» What to do
Using the data below, transcribe exactly everything from the line that contains "<!-- @format -->" down to the line that contains "https://mp.weixin.qq.com/s/VLRv3g1ZGaX6x74ajc-APg". Include both of those lines and none of the pictures.

» Input data
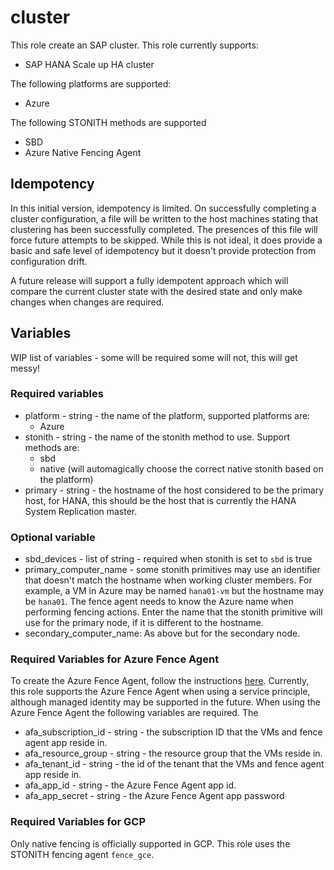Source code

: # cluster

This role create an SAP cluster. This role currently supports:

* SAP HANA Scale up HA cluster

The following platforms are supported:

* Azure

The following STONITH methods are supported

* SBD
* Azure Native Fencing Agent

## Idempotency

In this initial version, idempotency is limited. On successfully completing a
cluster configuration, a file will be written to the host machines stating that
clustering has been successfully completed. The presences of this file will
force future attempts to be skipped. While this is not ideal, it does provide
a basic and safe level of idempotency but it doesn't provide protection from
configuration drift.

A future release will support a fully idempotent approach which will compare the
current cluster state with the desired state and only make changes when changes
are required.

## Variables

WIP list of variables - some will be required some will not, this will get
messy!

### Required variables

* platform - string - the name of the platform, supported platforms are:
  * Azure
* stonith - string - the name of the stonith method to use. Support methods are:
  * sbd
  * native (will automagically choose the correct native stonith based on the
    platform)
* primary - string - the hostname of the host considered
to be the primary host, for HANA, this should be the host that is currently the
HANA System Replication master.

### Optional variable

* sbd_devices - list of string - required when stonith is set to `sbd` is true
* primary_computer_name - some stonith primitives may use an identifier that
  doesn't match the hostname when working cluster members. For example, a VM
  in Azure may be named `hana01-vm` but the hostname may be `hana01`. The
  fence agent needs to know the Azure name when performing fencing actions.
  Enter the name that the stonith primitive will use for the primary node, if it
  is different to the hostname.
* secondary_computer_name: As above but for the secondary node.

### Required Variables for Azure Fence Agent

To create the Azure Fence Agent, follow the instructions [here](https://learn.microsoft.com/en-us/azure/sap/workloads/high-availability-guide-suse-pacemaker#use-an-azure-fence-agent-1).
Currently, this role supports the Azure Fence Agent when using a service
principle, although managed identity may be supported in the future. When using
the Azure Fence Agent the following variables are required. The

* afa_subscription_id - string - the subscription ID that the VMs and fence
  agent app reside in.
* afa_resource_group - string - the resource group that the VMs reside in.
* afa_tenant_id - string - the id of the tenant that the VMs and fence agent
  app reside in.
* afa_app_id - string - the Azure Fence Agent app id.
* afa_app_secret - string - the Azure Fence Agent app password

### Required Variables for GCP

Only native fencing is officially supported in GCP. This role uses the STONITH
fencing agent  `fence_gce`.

...

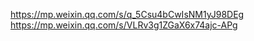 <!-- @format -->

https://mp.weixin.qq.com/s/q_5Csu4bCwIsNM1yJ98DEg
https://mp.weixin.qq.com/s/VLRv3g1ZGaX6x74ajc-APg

...

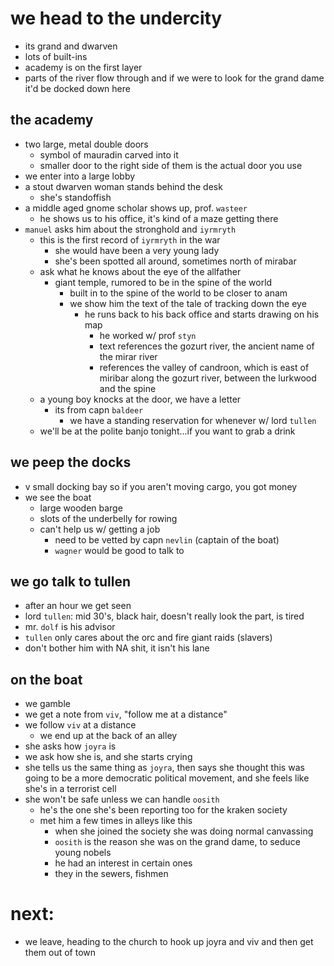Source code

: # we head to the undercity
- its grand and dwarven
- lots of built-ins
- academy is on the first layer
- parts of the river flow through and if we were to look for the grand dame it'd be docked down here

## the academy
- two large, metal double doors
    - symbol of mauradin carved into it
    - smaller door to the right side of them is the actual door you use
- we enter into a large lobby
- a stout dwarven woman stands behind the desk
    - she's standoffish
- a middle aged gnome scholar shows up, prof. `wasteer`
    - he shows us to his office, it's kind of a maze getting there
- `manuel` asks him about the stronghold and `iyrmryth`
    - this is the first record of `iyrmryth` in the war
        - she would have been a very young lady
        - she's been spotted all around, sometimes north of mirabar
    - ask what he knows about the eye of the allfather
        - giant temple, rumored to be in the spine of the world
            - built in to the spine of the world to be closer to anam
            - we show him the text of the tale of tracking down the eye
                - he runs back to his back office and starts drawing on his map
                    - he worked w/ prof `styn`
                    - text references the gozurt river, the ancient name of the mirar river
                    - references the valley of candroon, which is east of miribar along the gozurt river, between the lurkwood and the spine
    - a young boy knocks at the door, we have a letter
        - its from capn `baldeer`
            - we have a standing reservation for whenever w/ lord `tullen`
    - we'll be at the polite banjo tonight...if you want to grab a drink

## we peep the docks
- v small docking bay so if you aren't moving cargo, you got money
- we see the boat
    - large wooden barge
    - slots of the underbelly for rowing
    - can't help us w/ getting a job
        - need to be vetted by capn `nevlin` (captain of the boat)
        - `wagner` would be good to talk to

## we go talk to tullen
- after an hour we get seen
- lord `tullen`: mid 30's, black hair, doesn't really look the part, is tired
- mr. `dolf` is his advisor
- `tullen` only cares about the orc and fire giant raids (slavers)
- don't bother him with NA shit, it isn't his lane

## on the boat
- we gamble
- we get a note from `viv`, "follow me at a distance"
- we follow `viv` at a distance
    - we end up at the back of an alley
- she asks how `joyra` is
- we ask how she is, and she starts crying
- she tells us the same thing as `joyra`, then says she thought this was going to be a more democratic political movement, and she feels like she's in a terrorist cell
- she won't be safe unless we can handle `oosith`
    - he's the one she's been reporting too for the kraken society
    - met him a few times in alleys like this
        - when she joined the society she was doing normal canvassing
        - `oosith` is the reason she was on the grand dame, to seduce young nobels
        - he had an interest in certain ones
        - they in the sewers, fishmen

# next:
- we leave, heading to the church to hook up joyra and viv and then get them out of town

» Answer to this exercise
 <!-- @format -->

https://mp.weixin.qq.com/s/q_5Csu4bCwIsNM1yJ98DEg
https://mp.weixin.qq.com/s/VLRv3g1ZGaX6x74ajc-APg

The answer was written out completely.